At 7:10 p.m. the White House released a second video from Trump, this time condemning the violence and acknowledging a new administration would take office Jan. 20.
“Like all Americans, I am outraged by the violence, lawlessness and mayhem. I immediately deployed the National Guard and federal law enforcement to secure the building and expel the intruders,” the outgoing president said in the three-minute video.
Trump did not take part in a 7:20 p.m. call with Pence, Pelosi, Schumer, House GOP leader McCarthy and McConnell (R-Kentucky), who were briefed by Rosen, Donoghue and Miller.
“We briefed them all on this and told them that we cleared their chambers and they could go back in and restart their sessions,” Justice Department spokesman Marc Raimondi said in an email released through a records request.

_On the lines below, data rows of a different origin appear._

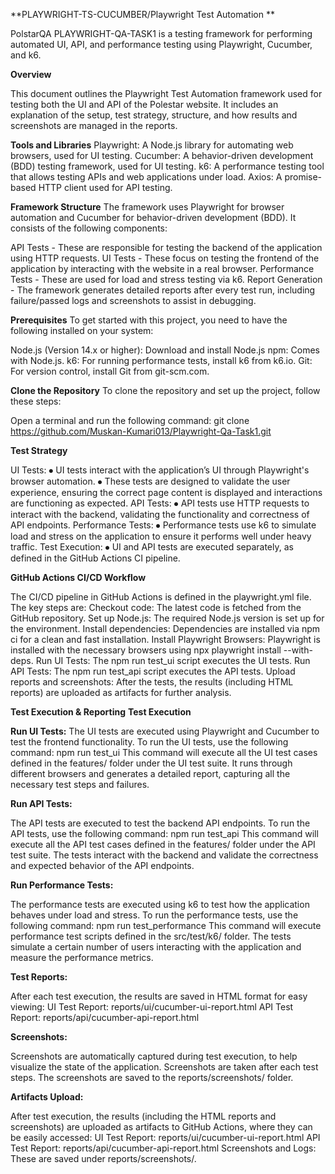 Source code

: **PLAYWRIGHT-TS-CUCUMBER/Playwright Test Automation **

PolstarQA
PLAYWRIGHT-QA-TASK1 is a testing framework for performing automated UI, API, and performance testing using Playwright, Cucumber, and k6.


**Overview**

This document outlines the Playwright Test Automation framework used for testing both the UI and API of the Polestar website. It includes an explanation of the setup, test strategy, structure, and how results and screenshots are managed in the reports.

**Tools and Libraries**
Playwright: A Node.js library for automating web browsers, used for UI testing.
Cucumber: A behavior-driven development (BDD) testing framework, used for UI testing.
k6: A performance testing tool that allows testing APIs and web applications under load.
Axios: A promise-based HTTP client used for API testing.

**Framework Structure**
The framework uses Playwright for browser automation and Cucumber for behavior-driven development (BDD). It consists of the following components:

API Tests - These are responsible for testing the backend of the application using HTTP requests.
UI Tests - These focus on testing the frontend of the application by interacting with the website in a real browser.
Performance Tests - These are used for load and stress testing via k6.
Report Generation - The framework generates detailed reports after every test run, including failure/passed logs and screenshots to assist in debugging.

**Prerequisites**
To get started with this project, you need to have the following installed on your system:

Node.js (Version 14.x or higher): Download and install Node.js
npm: Comes with Node.js.
k6: For running performance tests, install k6 from k6.io.
Git: For version control, install Git from git-scm.com.


**Clone the Repository**
To clone the repository and set up the project, follow these steps:

Open a terminal and run the following command: git clone https://github.com/Muskan-Kumari013/Playwright-Qa-Task1.git

**Test Strategy**

UI Tests:
⦁	UI tests interact with the application’s UI through Playwright's browser automation.
⦁	These tests are designed to validate the user experience, ensuring the correct page content is displayed and interactions are functioning as expected.
API Tests:
⦁	API tests use HTTP requests to interact with the backend, validating the functionality and correctness of API endpoints.
Performance Tests:
⦁	Performance tests use k6 to simulate load and stress on the application to ensure it performs well under heavy traffic.
Test Execution:
⦁	UI and API tests are executed separately, as defined in the GitHub Actions CI pipeline.

**GitHub Actions CI/CD Workflow**

The CI/CD pipeline in GitHub Actions is defined in the playwright.yml file. The key steps are:
Checkout code: The latest code is fetched from the GitHub repository.
Set up Node.js: The required Node.js version is set up for the environment.
Install dependencies: Dependencies are installed via npm ci for a clean and fast installation.
Install Playwright Browsers: Playwright is installed with the necessary browsers using npx playwright install --with-deps.
Run UI Tests: The npm run test_ui script executes the UI tests.
Run API Tests: The npm run test_api script executes the API tests.
Upload reports and screenshots: After the tests, the results (including HTML reports) are uploaded as artifacts for further analysis.

**Test Execution & Reporting**
**Test Execution**

**Run UI Tests:**
The UI tests are executed using Playwright and Cucumber to test the frontend functionality.
To run the UI tests, use the following command:
npm run test_ui
This command will execute all the UI test cases defined in the features/ folder under the UI test suite. It runs through different browsers and generates a detailed report, capturing all the necessary test steps and failures.

**Run API Tests:**

The API tests are executed to test the backend API endpoints.
To run the API tests, use the following command:
npm run test_api
This command will execute all the API test cases defined in the features/ folder under the API test suite. The tests interact with the backend and validate the correctness and expected behavior of the API endpoints.

**Run Performance Tests:**

The performance tests are executed using k6 to test how the application behaves under load and stress.
To run the performance tests, use the following command:
npm run test_performance
This command will execute performance test scripts defined in the src/test/k6/ folder. The tests simulate a certain number of users interacting with the application and measure the performance metrics.


**Test Reports:**

After each test execution, the results are saved in HTML format for easy viewing:
UI Test Report: reports/ui/cucumber-ui-report.html
API Test Report: reports/api/cucumber-api-report.html

**Screenshots:**

Screenshots are automatically captured during test execution, to help visualize the state of the application. Screenshots are taken after each test steps. The screenshots are saved to the reports/screenshots/ folder.

**Artifacts Upload:**

After test execution, the results (including the HTML reports and screenshots) are uploaded as artifacts to GitHub Actions, where they can be easily accessed:
UI Test Report: reports/ui/cucumber-ui-report.html
API Test Report: reports/api/cucumber-api-report.html
Screenshots and Logs: These are saved under reports/screenshots/.







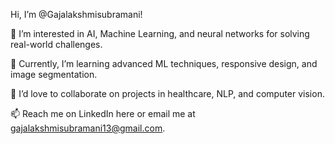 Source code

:Hi, I’m @Gajalakshmisubramani!

👀 I’m interested in AI, Machine Learning, and neural networks for solving real-world challenges.

🌱 Currently, I’m learning advanced ML techniques, responsive design, and image segmentation.

💞️ I’d love to collaborate on projects in healthcare, NLP, and computer vision.

📫 Reach me on LinkedIn here or email me at gajalakshmisubramani13@gmail.com.


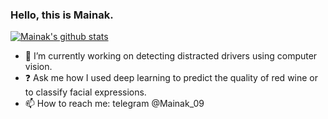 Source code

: ### Hello, this is Mainak.

[![Mainak's github stats](https://github-readme-stats.vercel.app/api?username=Mainakdeb&hide=["contribs","prs"]&show_icons=true&title_color=fff&icon_color=79ff97&text_color=79ff97&bg_color=151515)](https://github.com/anuraghazra/github-readme-stats)

- :car: I’m currently working on detecting distracted drivers using computer vision. 
- :question: Ask me how I used deep learning to predict the quality of red wine or to classify facial expressions.
- 📫 How to reach me: telegram @Mainak_09 
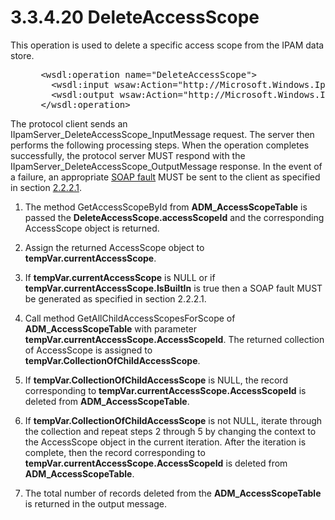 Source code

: <html dir="LTR" xmlns:mshelp="http://msdn.microsoft.com/mshelp" xmlns:ddue="http://ddue.schemas.microsoft.com/authoring/2003/5" xmlns:xlink="http://www.w3.org/1999/xlink" xmlns:tool="http://www.microsoft.com/tooltip">
 <body>
 <div id="header">
 <h1 class="heading">3.3.4.20 DeleteAccessScope</h1>
 </div>
 <div id="mainSection">
 <div id="mainBody">
 <div id="allHistory" class="saveHistory"></div>
 <div id="sectionSection0" class="section" name="collapseableSection">
 

<p>This operation is used to delete a specific access scope
from the IPAM data store.</p>

<dl>
<dd>
<div><pre> &lt;wsdl:operation name=&quot;DeleteAccessScope&quot;&gt;
   &lt;wsdl:input wsaw:Action=&quot;http://Microsoft.Windows.Ipam/IIpamServer/DeleteAccessScope&quot; message=&quot;ipam:IIpamServer_DeleteAccessScope_InputMessage&quot; /&gt;
   &lt;wsdl:output wsaw:Action=&quot;http://Microsoft.Windows.Ipam/IIpamServer/DeleteAccessScopeResponse&quot; message=&quot;ipam:IIpamServer_DeleteAccessScope_OutputMessage&quot; /&gt;
 &lt;/wsdl:operation&gt;
</pre></div>
</dd></dl>

<p>The protocol client sends an
IIpamServer_DeleteAccessScope_InputMessage request. The server then performs
the following processing steps. When the operation completes successfully, the
protocol server MUST respond with the
IIpamServer_DeleteAccessScope_OutputMessage response. In the event of a
failure, an appropriate <a href="21b4a631-8f28-420f-822f-c5f879d5046e.md#gt_ec8728a8-1a75-426f-8767-aa1932c7c19f">SOAP
fault</a> MUST be sent to the client as specified in section <a href="a90ad88d-2468-4ac1-bbb9-8f921d15bbc8.md">2.2.2.1</a>.</p>

<ol><li><p><span> </span>The method
GetAccessScopeById from <b>ADM_AccessScopeTable</b> is passed the <b>DeleteAccessScope.accessScopeId</b>
and the corresponding AccessScope object is returned.</p>

</li><li><p><span> </span>Assign the
returned AccessScope object to <b>tempVar.currentAccessScope</b>.</p>

</li><li><p><span> </span>If <b>tempVar.currentAccessScope</b>
is NULL or if <b>tempVar.currentAccessScope.IsBuiltIn</b> is true then a SOAP
fault MUST be generated as specified in section 2.2.2.1.</p>

</li><li><p><span> </span>Call method
GetAllChildAccessScopesForScope of <b>ADM_AccessScopeTable</b> with parameter <b>tempVar.currentAccessScope.AccessScopeId</b>.
The returned collection of AccessScope is assigned to <b>tempVar.CollectionOfChildAccessScope</b>.</p>

</li><li><p><span> </span>If <b>tempVar.CollectionOfChildAccessScope</b>
is NULL, the record corresponding to <b>tempVar.currentAccessScope.AccessScopeId</b>
is deleted from <b>ADM_AccessScopeTable</b>.</p>

</li><li><p><span> </span>If <b>tempVar.CollectionOfChildAccessScope</b>
is not NULL, iterate through the collection and repeat steps 2 through 5 by
changing the context to the AccessScope object in the current iteration. After
the iteration is complete, then the record corresponding to <b>tempVar.currentAccessScope.AccessScopeId</b>
is deleted from <b>ADM_AccessScopeTable</b>.</p>

</li><li><p><span> </span>The total number
of records deleted from the <b>ADM_AccessScopeTable</b> is returned in the
output message.</p>

</li></ol>
 </div>
 </div>
 </div>
 </body>
</html> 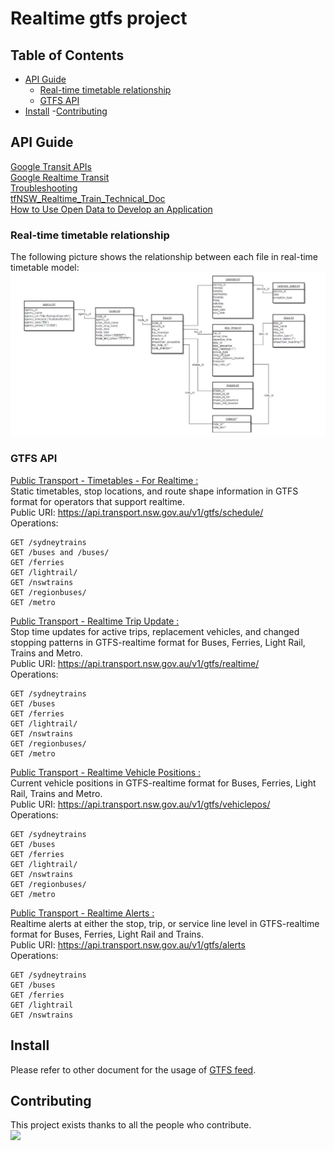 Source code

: # Realtime gtfs project

## Table of Contents
- [API Guide](#api-guide)
    - [Real-time timetable relationship](#real-time-timetable-relationship)
    - [GTFS API](#gtfs-api)
- [Install](#install)
-[Contributing](#contributing)

## API Guide

[Google Transit APIs](https://developers.google.com/transit)   
[Google Realtime Transit](https://developers.google.com/transit/gtfs-realtime/reference#message_stoptimeupdate)     
[Troubleshooting](https://opendata.transport.nsw.gov.au/troubleshooting)    
[tfNSW_Realtime_Train_Technical_Doc](https://opendata.transport.nsw.gov.au/sites/default/files/TfNSW_Realtime_Train_Technical_Doc.pdf)   
[How to Use Open Data to Develop an Application](https://opendata.transport.nsw.gov.au/how-use-open-data-develop-application)      

### Real-time timetable relationship
The following picture shows the relationship between each file in real-time timetable model:
![image](data/dataProcess/timetable/gtfs_file_relationship.jpeg) 

### GTFS API     

[Public Transport - Timetables - For Realtime : ](https://opendata.transport.nsw.gov.au/node/332/exploreapi)  
Static timetables, stop locations, and route shape information in GTFS format for operators that support realtime.  
Public URI: https://api.transport.nsw.gov.au/v1/gtfs/schedule/   
Operations:  

    GET /sydneytrains     
    GET /buses and /buses/   
    GET /ferries    
    GET /lightrail/    
    GET /nswtrains    
    GET /regionbuses/    
    GET /metro     


[Public Transport - Realtime Trip Update : ](https://opendata.transport.nsw.gov.au/dataset/public-transport-realtime-trip-update)   
Stop time updates for active trips, replacement vehicles, and changed stopping patterns in GTFS-realtime format for Buses, Ferries, Light Rail, Trains and Metro.  
Public URI: https://api.transport.nsw.gov.au/v1/gtfs/realtime/   
Operations:  

    GET /sydneytrains  
    GET /buses  
    GET /ferries  
    GET /lightrail/  
    GET /nswtrains  
    GET /regionbuses/  
    GET /metro   


[Public Transport - Realtime Vehicle Positions : ](https://opendata.transport.nsw.gov.au/dataset/public-transport-realtime-vehicle-positions)     
Current vehicle positions in GTFS-realtime format for Buses, Ferries, Light Rail, Trains and Metro.  
Public URI: https://api.transport.nsw.gov.au/v1/gtfs/vehiclepos/   
Operations:  

    GET /sydneytrains  
    GET /buses  
    GET /ferries  
    GET /lightrail/  
    GET /nswtrains  
    GET /regionbuses/   
    GET /metro   


[Public Transport - Realtime Alerts : ](https://opendata.transport.nsw.gov.au/dataset/public-transport-realtime-alerts-0)  
Realtime alerts at either the stop, trip, or service line level in GTFS-realtime format for Buses, Ferries, Light Rail and Trains.    
Public URI: https://api.transport.nsw.gov.au/v1/gtfs/alerts  
Operations:  

    GET /sydneytrains  
    GET /buses  
    GET /ferries  
    GET /lightrail  
    GET /nswtrains   
    
## Install
Please refer to other document for the usage of [GTFS feed](https://github.com/FrankieWei727/Realtime/tree/master/data/README.md).  


## Contributing
This project exists thanks to all the people who contribute.   
<a href="github.com/FrankieWei727"><img src="https://avatars0.githubusercontent.com/u/31089132?s=400&u=52449db93dc4e8760f9f7c382a190df15c581c93&v=4" /></a>








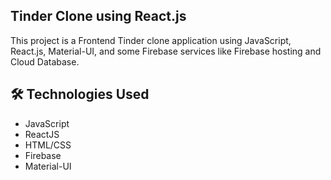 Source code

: ## Tinder Clone  using React.js

This project is a Frontend Tinder clone application using JavaScript, React.js, Material-UI, and some Firebase services like Firebase hosting and Cloud Database.

## 🛠 Technologies Used

- JavaScript
- ReactJS
- HTML/CSS
- Firebase
- Material-UI
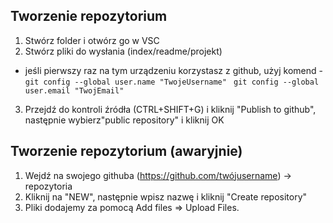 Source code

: 
## Tworzenie repozytorium
1. Stwórz folder i otwórz go w VSC
2. Stwórz pliki do wysłania (index/readme/projekt)
 * jeśli pierwszy raz na tym urządzeniu korzystasz z github, użyj komend - 
`` git config --global user.name "TwojeUsername"``
`` git config --global user.email "TwojEmail"``
3. Przejdź do kontroli źródła (CTRL+SHIFT+G) i kliknij "Publish to github", następnie wybierz"public repository" i kliknij OK

## Tworzenie repozytorium (awaryjnie)
1. Wejdź na swojego githuba (https://github.com/twójusername) -> repozytoria
2. Kliknij na "NEW", następnie wpisz nazwę i kliknij "Create repository"
3. Pliki dodajemy za pomocą Add files => Upload Files. 
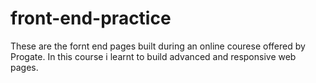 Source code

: # front-end-practice

These are the fornt end pages built during an online courese offered by Progate.
In this course i learnt to build advanced and responsive web pages.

Trump took or made several phone calls that evening, according to the Daily Diary. He spoke with Cipollone and communications director Dan Scavino; with conservative lawyers Kurt Olsen, Mark Martin and Cleta Mitchell, who had informally advised him on how to overturn the election, as well as his attorney Rudolph W. Giuliani; and with political strategist Stephen K. Bannon and campaign manager Jason Miller.
Trump’s last recorded action of the day was an 18-minute call beginning at 11:23 p.m. with John McEntee, director of the White House Presidential Personnel Office. Several Cabinet members and prominent staff members had resigned that day, including deputy national security advisor Matthew Pottinger, who is expected to testify at Thursday’s hearing.
Rep. Jimmy Panetta warned Thursday that last January’s events in Washington, and the investigation that continues to...
No major national security official has said under oath that they spoke with Trump on Jan. 6.
Miller, the Defense secretary, told Congress in May 2021 he had spoken with Trump twice in the days before Jan. 6, but hadn’t spoken with him the day of the riot. “I had all the authority I needed and knew what had to happen,” he said. Unnamed Pentagon officials told Vanity Fair on condition of anonymity that Miller had tried repeatedly to speak with Trump on the phone that day, but failed to reach him.
Rosen told the Jan. 6 committee in a deposition he did not speak with Trump between Jan. 3 and Jan. 19, but he had spoken with Meadows, Cipollone and national security advisor Robert O’Brien on Jan. 6.
“They were very much in the same posture we were: Let’s get as much help to the Capitol as fast as possible. So I think that there was at least the hope that somebody in the White House could talk to the president,” Rosen said.
Committee Vice Chair Liz Cheney (R-Wyoming) pressed the point during Rosen’s deposition, asking him: “How did you think about the fact that you had talked to everybody up to the vice president, but not the president?”
Rosen stumbled as he tried to answer.
“I’m really not — not really even sure how to respond to that, because we got so focused during the day on what we have to do and what can we do and trying to be in a posture of being part of the solution, trying to be helpful,” Rosen said.
“Obviously, the situation was terrible, but once this breach of the Capitol occurred there was this tremendous urgency and just ongoing all day long,” he continued, “You know — what’s happening, what can we do, what else do we know and what do we hear from [the Homeland Security Department], what do we know — that it just gets caught up in the moment of, ‘Let’s do our job,’ you know — ‘We’ll do our job. And let’s hope everybody is doing what they’re supposed to do.’ And that’s how I remember it.”